Thursday, September 30, 2010
1ST EDITION POSTER
RABINDRANATH TAGORE: A TIMELINE
7th May, 1861 - Born in Calcutta, India.
1868 - Wrote his first poem when he was just 7 years old.
1878 - Tagore's first book of poems appeared.
1878 - Went to England for higher studies.
1879 - Came back to India.
1883 - Got married to Mrinalini Devi.
1890 - Manasi, a collection of Tagore's poems was published.
1890 - Settled at Shilaidaha in Kushthia (now in Bangladesh)
2nd December, 1901 - Founded school at Shanti Niketan .
1902 to 1907 - Rabindranath's wife, father, daughter Renuka and son Samindra died.
1905 - Bengal was partitioned; Rabindranath was gripped by the fever of Nationalism.
1910 - He got his son married to a young widow Pratima Devi. He was a staunch supporter of widow remarriage.
1910 - Wrote Gitanjali in Bengali.
1911 - Wrote ‘Jana Gana Mana’ which later became our National Anthem.
1912 - Gitanjali was published in English.
1913 - Awarded Nobel Prize in literature.
1915 - Knighted by the British king George.
1919 - Renounced his knighthood following the Jallianwala massacre incident.

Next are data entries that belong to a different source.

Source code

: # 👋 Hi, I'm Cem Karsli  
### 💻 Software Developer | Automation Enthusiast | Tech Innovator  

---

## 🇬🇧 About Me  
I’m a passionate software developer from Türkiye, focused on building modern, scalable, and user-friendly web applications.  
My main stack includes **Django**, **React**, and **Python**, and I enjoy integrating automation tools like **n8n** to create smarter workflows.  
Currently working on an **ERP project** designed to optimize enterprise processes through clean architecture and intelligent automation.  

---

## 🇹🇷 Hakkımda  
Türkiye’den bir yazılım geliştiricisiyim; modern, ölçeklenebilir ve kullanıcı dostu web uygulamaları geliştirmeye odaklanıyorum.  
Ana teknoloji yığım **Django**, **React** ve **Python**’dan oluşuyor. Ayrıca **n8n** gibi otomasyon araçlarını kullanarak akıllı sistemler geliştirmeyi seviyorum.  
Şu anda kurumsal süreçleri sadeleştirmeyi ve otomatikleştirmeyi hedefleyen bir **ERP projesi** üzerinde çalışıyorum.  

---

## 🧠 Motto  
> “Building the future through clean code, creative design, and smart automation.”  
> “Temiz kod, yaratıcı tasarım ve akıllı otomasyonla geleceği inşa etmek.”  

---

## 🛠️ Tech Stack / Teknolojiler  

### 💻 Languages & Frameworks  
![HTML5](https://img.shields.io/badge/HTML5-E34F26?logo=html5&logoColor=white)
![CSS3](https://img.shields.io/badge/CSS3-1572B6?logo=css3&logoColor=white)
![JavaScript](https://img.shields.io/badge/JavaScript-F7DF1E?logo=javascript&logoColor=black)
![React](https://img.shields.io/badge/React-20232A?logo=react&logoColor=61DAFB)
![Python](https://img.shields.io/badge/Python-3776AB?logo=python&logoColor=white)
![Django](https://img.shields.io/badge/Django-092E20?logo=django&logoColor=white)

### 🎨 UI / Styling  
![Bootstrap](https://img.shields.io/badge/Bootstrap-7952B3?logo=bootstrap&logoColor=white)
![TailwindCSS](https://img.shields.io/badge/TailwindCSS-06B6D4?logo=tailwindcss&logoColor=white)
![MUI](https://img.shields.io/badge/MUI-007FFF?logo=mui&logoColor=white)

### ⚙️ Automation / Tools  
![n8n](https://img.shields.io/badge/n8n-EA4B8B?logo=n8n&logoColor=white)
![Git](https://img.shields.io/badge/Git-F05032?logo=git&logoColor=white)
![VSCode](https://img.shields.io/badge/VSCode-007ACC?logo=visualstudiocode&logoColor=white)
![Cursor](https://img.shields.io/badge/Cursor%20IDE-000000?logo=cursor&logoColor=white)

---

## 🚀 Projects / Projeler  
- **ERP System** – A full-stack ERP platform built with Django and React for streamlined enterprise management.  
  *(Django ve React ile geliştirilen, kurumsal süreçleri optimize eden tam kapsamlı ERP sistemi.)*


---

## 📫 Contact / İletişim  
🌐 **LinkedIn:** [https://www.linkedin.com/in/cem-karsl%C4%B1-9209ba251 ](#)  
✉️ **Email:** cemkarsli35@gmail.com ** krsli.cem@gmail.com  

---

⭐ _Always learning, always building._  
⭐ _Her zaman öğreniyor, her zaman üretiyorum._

1924 - Tagore opened Vishva Bharati University at Shanti Niketan.
1929 - Tagore began painting.
7th August, 1941- Rabindranath Tagore died in Calcutta, India
Selected poems from ‘GITANJALI’
1. 1. Mind Without Fear
Where the mind is without fear and the head is held high;
Where knowledge is free;
Where the world has not been broken up
into fragments by narrow domestic walls;
Where words come out from the depth of truth;
Where tireless striving stretches its arms towards perfection;
Where the clear stream of reason
has not lost its way into the dreary desert sand of dead habit;
Where the mind is led forward by thee into ever-widening thought and action---
Into that heaven of freedom, my Father, let my country awake.
2.2. Song Unsung
The song that I came to sing remains unsung to this day.
I have spent my days in stringing and in unstringing my instrument.
The time has not come true, the words have not been rightly set;
only there is the agony of wishing in my heart.
The blossom has not opened; only the wind is sighing by.
I have not seen his face, nor have I listened to his voice;
only I have heard his gentle footsteps from the road before my house.
The livelong day has passed in spreading his seat on the floor;
but the lamp has not been lit and I cannot ask him into my house.
I live in the hope of meeting with him; but this meeting is not yet.
3. 3. Prisoner
`Prisoner, tell me, who was it that bound you?'
`It was my master,' said the prisoner.
`I thought I could outdo everybody in the world in wealth and power,
and I amassed in my own treasure-house the money due to my king.
When sleep overcame me I lay upon the bed that was for my lord,
and on waking up I found I was a prisoner in my own treasure-house.'
`Prisoner, tell me, who was it that wrought this unbreakable chain?'
It was I,' said the prisoner,
who forged this chain very carefully.I thought my invincible power would hold the world captive
leaving me in a freedom undisturbed.
Thus night and day I worked at the chain
with huge fires and cruel hard strokes.
When at last the work was done
and the links were complete and unbreakable,
I found that it held me in its grip.'
44. Still Heart
When I give up the helm
I know that the time has come for thee to take it.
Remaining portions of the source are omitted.